This book is a tribute to what Bockett calls “the gentle cyclist”—that is, a cyclist who is also a gentleman: civilized, literary, contemplative, attuned to the natural world around him or her, and (this is important) not concerned with setting any speed records. (The only sour notes in the book are directed at his “enemy,” the “Scorchers,” who he insists are not true cyclists at all.) Bockett refers to himself as an “ambler”; he’s not even semi-serious, except in a philosophical way. For him, cycling is equal parts physical and metaphysical activity. He advises, “Never arrange a [cycling] journey without allowing sufficient time for meditation and contemplation.” There’s a sense, though, that even in 1901, Bockett’s “gentle cycling” was already old-fashioned.

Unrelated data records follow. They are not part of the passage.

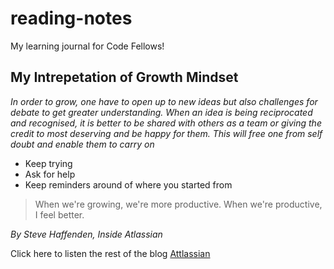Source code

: # reading-notes
My learning journal for Code Fellows!

## My Intrepetation of Growth Mindset

*In order to grow, one have to open up to new ideas but also challenges for debate to get greater understanding. When an idea is being reciprocated and recognised, it is better to be shared with others as a team or giving the credit to most deserving and be happy for them. This will free one from self doubt and enable them to carry on*

- Keep trying
- Ask for help
- Keep reminders around of where you started from

>When we're growing, we're more productive. When we're productive, I feel better.

*By Steve Haffenden, Inside Atlassian*

Click here to listen the rest of the blog [Attlassian](https://www.atlassian.com/blog/inside-atlassian/growth-mindset)
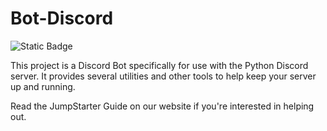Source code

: # Bot-Discord
![Static Badge](https://img.shields.io/badge/Jumpstarter-blue?label=License&cacheSeconds=link%5Bhttps%3A%2F%2Fgoggle.com%5D)

This project is a Discord Bot specifically for use with the Python Discord server. It provides several utilities and other tools to help keep your server up and running.

Read the JumpStarter Guide on our website if you're interested in helping out.
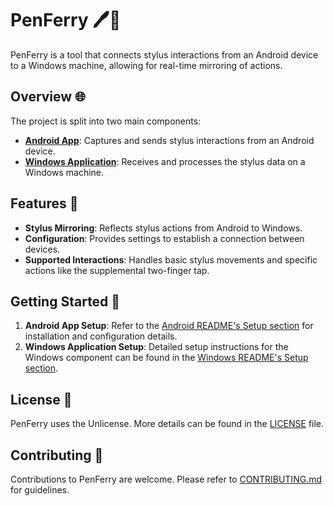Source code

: # PenFerry 🖊️🚢

PenFerry is a tool that connects stylus interactions from an Android device to a Windows machine, allowing for real-time mirroring of actions.

## Overview 🌐

The project is split into two main components:

- [**Android App**](Android/README.md): Captures and sends stylus interactions from an Android device.
- [**Windows Application**](Windows/README.md): Receives and processes the stylus data on a Windows machine.

## Features 🌟

- **Stylus Mirroring**: Reflects stylus actions from Android to Windows.
- **Configuration**: Provides settings to establish a connection between devices.
- **Supported Interactions**: Handles basic stylus movements and specific actions like the supplemental two-finger tap.

## Getting Started 🚀

1. **Android App Setup**: Refer to the [Android README's Setup section](Android/README.md#setup-%F0%9F%9B%A0%EF%B8%8F) for installation and configuration details.
2. **Windows Application Setup**: Detailed setup instructions for the Windows component can be found in the [Windows README's Setup section](Windows/README.md#setup-%F0%9F%9B%A0%EF%B8%8F).

## License 📄

PenFerry uses the Unlicense. More details can be found in the [LICENSE](LICENSE) file.

## Contributing 🤝

Contributions to PenFerry are welcome. Please refer to [CONTRIBUTING.md](CONTRIBUTING.md) for guidelines.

The first intriguing claim Bockett makes is that “gentle” cycling is an inherently literary activity. As he explains, “All gentle cyclists ride with a book in their pockets,” preferably one that has something to do with the area where one is cycling. One of the pleasures of a good day’s cycling, he argues, is stopping for a break, sitting down under an oak tree, sparking up one’s pipe, and enjoying a good passage of poetry or prose before resuming one’s ride. He also believes that cyclists should always set out “with some particular object in view”—a place of historical or literary significance. “One of the greatest charms of a run on the road,” he claims, is imagining how “on this very road the great So-and- so must have often walked.”

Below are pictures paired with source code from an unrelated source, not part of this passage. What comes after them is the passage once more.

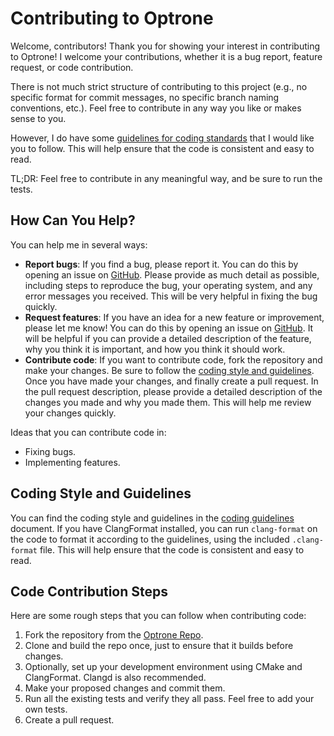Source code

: # Contributing to Optrone

Welcome, contributors! Thank you for showing your interest in contributing to Optrone! I welcome your contributions, whether it is a bug report, feature request, or code contribution.

There is not much strict structure of contributing to this project (e.g., no specific format for commit messages, no specific branch naming conventions, etc.). Feel free to contribute in any way you like or makes sense to you.

However, I do have some [guidelines for coding standards](coding_guidelines.md) that I would like you to follow. This will help ensure that the code is consistent and easy to read.

TL;DR: Feel free to contribute in any meaningful way, and be sure to run the tests.

## How Can You Help?

You can help me in several ways:

- **Report bugs**: If you find a bug, please report it. You can do this by opening an issue on [GitHub](https://github.com/anstropleuton/optrone/issues). Please provide as much detail as possible, including steps to reproduce the bug, your operating system, and any error messages you received. This will be very helpful in fixing the bug quickly.
- **Request features**: If you have an idea for a new feature or improvement, please let me know! You can do this by opening an issue on [GitHub](https://github.com/anstropleuton/optrone/issues). It will be helpful if you can provide a detailed description of the feature, why you think it is important, and how you think it should work.
- **Contribute code**: If you want to contribute code, fork the repository and make your changes. Be sure to follow the [coding style and guidelines](coding_guidelines.md). Once you have made your changes, and finally create a pull request. In the pull request description, please provide a detailed description of the changes you made and why you made them. This will help me review your changes quickly.

Ideas that you can contribute code in:
- Fixing bugs.
- Implementing features.

## Coding Style and Guidelines

You can find the coding style and guidelines in the [coding guidelines](coding_guidelines.md) document. If you have ClangFormat installed, you can run `clang-format` on the code to format it according to the guidelines, using the included `.clang-format` file. This will help ensure that the code is consistent and easy to read.

## Code Contribution Steps

Here are some rough steps that you can follow when contributing code:

1. Fork the repository from the [Optrone Repo](https://github.com/anstropleuton/optrone).
2. Clone and build the repo once, just to ensure that it builds before changes.
3. Optionally, set up your development environment using CMake and ClangFormat. Clangd is also recommended.
4. Make your proposed changes and commit them.
5. Run all the existing tests and verify they all pass. Feel free to add your own tests.
5. Create a pull request.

One of the greatest charms of this book is the way Bockett gets excited about the little things on a bike ride: ordnance maps, big trees, rubber tyres, frogs, clouds, cycling goggles, bicycle bells, small village libraries, a lunch of bread and butter. But it’s cycling’s unique ability to allow one to experience the natural world that sends Bockett into his most poetic reveries. In this, he is a cycling Romantic, to be sure. “There is no riding so pleasant as a quiet amble along a winding lane with trees meeting overhead,” he asserts. How true. Cycling, he observes, brings one “face to face with Nature in her prettiest moods.” The modest pace of his ambling is perfect for taking in “a continuous feast of beauty” and “enjoying all that Nature is so ready to give to all who love her.”
Bockett even goes so far as to suggest that cycling has a “moral influence”—that riding a bicycle somehow makes you a better person. He doesn’t elaborate on this, saying rather that some day he’ll write “a lengthy dissertation” on the subject. But his Romantic argument is implied elsewhere, I think: that the contemplative, philosophical mood that can be brought on by a simple “amble” through Nature can’t help but make you a more thoughtful, empathetic human being.

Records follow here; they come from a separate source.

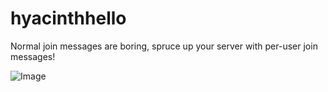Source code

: # hyacinthhello
Normal join messages are boring, spruce up your server with per-user join messages!

![Image](https://bstats.org/signatures/bukkit/HyacinthHello.svg)
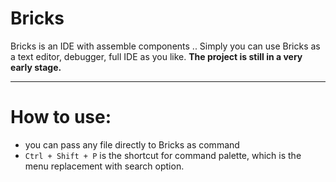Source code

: # Bricks
Bricks is an IDE with assemble components .. Simply you can use Bricks as a text editor, debugger, full IDE as you like.
<strong>The project is still in a very early stage.</strong>

<hr />

# How to use:
- you can pass any file directly to Bricks as command
- `Ctrl + Shift + P` is the shortcut for command palette, which is the menu replacement with search option.
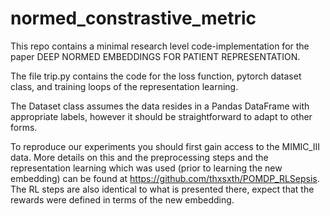 # normed_constrastive_metric

This repo contains a minimal research level code-implementation for the paper DEEP NORMED EMBEDDINGS FOR PATIENT REPRESENTATION.

The file trip.py contains the code for the loss function, pytorch dataset class, and training loops of the representation learning.

The Dataset class assumes the data resides in a Pandas DataFrame with appropriate labels, however it should be straightforward to adapt to other forms.

To reproduce our experiments you should first gain access to the MIMIC_III data. More details on this and the preprocessing steps and the representation learning which was used (prior to learning the new embedding) can be found at https://github.com/thxsxth/POMDP_RLSepsis. The RL steps are also identical to what is presented there, expect that the rewards were defined in terms of the new embedding.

The final chapter of the book stands somewhat apart, as a tribute of sorts to the essayist Charles Lamb. There’s a cycling pilgrimage in this chapter (just as in the others), but the cycling component is less prominent than in the rest of the book. Bockett clearly adores Lamb and may even be a kind of re-incarnation of him; they share a Romantic disposition and a fondness for “gentle folk.” Bockett tries in vain to explain the appeal of Lamb’s writing and finally gives up, asserting simply that “No one can really appreciate Lamb until he is thirty, at thirty-five you begin to turn to him again and again, at forty you are his slave, with the probability of becoming a dotard concerning him at fifty.” The scene by Lamb’s graveside is quite touching. On the first page of this chapter in my copy of the book, some reader, a hundred years ago, wrote this bit of marginalia, with which I heartily concur: “This I love—“
True, Bockett does say some pretty wacky things at times. “Has any poet ever written stanzas to the eyebrows of the first cycle-maiden?” he wonders, at one point, for no obvious reason. Later, he speculates that cycling might have improved the disposition of notoriously cranky philosopher Carlyle: “The adjuncts of cycling would have taken some of the objectionable philosophic starch out of Thomas.” And get this one: “I doubt not but at yonder tree I shall catch a chub.” (He was trying his hand at angling, in honor of Izaak Walton.) But as far as I’m concerned these quirks just make the book even richer in a wonderfully weird way. In fact, I find myself becoming something of a “dotard” about it—and I’m not yet fifty.
Given that Bockett was such a Romantic, it’s not surprising that he sees cycling as a mostly solitary activity. He mentions a companion joining him for only one of his pilgrimage rides; the rest of the time, he’s the lone cyclist/poet figure, the observant outsider, more comfortable with Nature and books than with fellow citizens. That other Romantic, Lamb, once asked, “Whither can I take wing from the oppression of human faces?” On a bicycle, Bockett would say, for it is “a companion to the solitary, a friend that is always exhilarating and never selfish, an aid to reflection; it gives inspiration to the poet, health and strength to the plain man, vigour to the man of science, and breadth to the philosopher.”